Until it was that bad. Somewhere between the scenes where Sam (Watson) and Patrick (Ezra Miller, the sole beacon in a filmic sea of miscast teens) toast protagonist Charlie’s (Logan Lerman's) wallflower status (“You see things, and you understand. You’re a wallflower.”) and Charlie passes out in the snow after taking LSD, I turned toward the rows behind me and wondered aloud—with passive-aggressive inflection—why everyone thought these parts were laughable. Unless this was part of some meta-narrative intended by the filmmakers to force moviegoers out of their own wallflower tendencies and into the realm of “participation” that Chbosky elaborates on so beautifully in the novel, I wasn’t buying it.
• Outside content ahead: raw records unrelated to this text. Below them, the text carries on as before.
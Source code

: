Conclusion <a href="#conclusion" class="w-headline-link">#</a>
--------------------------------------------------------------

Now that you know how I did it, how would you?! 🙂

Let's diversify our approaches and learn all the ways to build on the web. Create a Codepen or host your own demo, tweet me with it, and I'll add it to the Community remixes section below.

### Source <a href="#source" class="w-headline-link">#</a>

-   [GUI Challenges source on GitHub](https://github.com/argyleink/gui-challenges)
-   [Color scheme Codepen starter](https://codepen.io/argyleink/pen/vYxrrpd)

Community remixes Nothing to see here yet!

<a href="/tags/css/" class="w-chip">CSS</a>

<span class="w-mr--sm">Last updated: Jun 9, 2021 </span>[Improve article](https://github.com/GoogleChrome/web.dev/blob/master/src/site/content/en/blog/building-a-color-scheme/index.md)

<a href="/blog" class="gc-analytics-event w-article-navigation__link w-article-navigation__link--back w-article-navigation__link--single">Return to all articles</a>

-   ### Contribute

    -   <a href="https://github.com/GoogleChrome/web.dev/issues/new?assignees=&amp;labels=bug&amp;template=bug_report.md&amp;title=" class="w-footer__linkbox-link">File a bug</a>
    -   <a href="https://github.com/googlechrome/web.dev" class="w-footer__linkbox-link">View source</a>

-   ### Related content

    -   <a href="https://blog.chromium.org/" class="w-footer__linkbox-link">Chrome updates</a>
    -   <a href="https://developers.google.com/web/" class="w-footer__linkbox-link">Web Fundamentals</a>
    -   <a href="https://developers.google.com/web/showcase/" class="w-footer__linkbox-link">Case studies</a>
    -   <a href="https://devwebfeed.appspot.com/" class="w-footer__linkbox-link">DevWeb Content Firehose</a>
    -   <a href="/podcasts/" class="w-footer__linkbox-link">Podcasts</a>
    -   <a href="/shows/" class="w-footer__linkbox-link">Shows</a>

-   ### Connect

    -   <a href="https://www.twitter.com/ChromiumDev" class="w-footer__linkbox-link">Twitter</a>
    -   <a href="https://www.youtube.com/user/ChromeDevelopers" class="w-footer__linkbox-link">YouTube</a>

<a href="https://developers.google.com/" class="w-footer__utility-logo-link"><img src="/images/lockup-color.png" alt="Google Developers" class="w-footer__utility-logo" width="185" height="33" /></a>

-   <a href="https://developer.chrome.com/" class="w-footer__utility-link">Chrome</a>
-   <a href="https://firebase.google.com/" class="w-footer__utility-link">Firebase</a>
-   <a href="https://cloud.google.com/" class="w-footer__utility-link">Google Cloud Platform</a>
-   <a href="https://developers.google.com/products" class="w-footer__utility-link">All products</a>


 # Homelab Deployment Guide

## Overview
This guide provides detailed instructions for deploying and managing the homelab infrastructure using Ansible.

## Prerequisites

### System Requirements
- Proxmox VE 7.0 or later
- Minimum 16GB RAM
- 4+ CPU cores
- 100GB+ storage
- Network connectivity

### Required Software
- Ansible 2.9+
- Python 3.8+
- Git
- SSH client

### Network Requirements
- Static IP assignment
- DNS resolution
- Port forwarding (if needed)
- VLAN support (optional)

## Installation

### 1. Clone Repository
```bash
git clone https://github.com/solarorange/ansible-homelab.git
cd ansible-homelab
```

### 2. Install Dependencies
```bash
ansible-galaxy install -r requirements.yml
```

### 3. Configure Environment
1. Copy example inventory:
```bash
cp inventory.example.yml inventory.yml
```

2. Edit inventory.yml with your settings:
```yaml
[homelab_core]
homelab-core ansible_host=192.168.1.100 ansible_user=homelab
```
The movie’s plot is easy enough to follow and to describe, and maybe this is the problem. Circa 1991, Charlie, a high-school freshman dealing with (suggested) mental illness and that damning overly-analytical approach to social life, falls in with a crew of seniors (among them Sam and Patrick). They introduce him to an idea of fun that I can’t really argue with: Smiths-and Beatles-heavy mixtapes, brandy-filled house gatherings and tunnel drives that make everyone “feel infinite.” In the novel, all of this plays out via letters Charlie writes to an anonymous “Friend,” whom he addresses from the get-go: “I am writing to you because she said you listen and understand and didn’t try to sleep with that person at that party even though you could have.” The film begins with Charlie speaking this text, but immediately it feels wrongfully distorted. The book version of The Perks of Being a Wallflower, while in my mind a rough cross between Stargirl, Go Ask Alice and The Catcher in the Rye (which, incidentally, Charlie re-reads obsessively in the novel and not in the movie), is no ordinary bildungsroman. Charlie’s impressionistic observations in the novel meander from vulnerable to befuddled to mundane to prescient. There’s a bit of eccentricity in his voice that’s hard to define, unlike Holden Caulfield’s unilateral cynicism and angst. No matter the entry, Charlie’s letters show how crucial it is to understand himself and his surroundings through writing. When reading, we feel like Charlie is really living through all he describes, sure of nothing save for the unsureness of his own conclusions. This isn’t narration to be performed, and certainly not atop a score of sentimental instrumentation and early-90s indie songs, as well as the blasé Disney Channel movie-style cinematography. All of this gives me pause because Chbosky wrote and directed the film himself. I’m curious about the intentionality behind the film’s generally chipper monotone—excepting the final five minutes of headspinning montage, the closest the film comes to honoring the book’s tone and content—which ensures easy narrative digestion in accordance with the film’s big-budget bloatedness. It seems serving up a glazed-over tale of quirky teenagehood overrode the challenging prospect of staying true to the novel’s wandering and often very intense­—but always honest—essence.

So why is it that I still get chills when I re-watch the trailer for this film? There’s something in me that wants so badly to like it more than I do, a part of me strongly defensive of my identification with Perks’ themes. Moreso, though, I feel icky about people pledging allegiance to this film without having read, and felt something, about the book. And this isn’t coming from Michaela the elitist bookmonger, waving the chartreuse paperback over a crowd of pubescent girls as they trample her en route to Urban Outfitters. It’s coming from someone who took the book up again this past week after a seven-year gap and was a little freaked out—first by how nuanced the text actually is; second by how I wanted everyone I know to read/re-read the book at this point in our young adult lives; and third by how eerily discordant the book and film feel.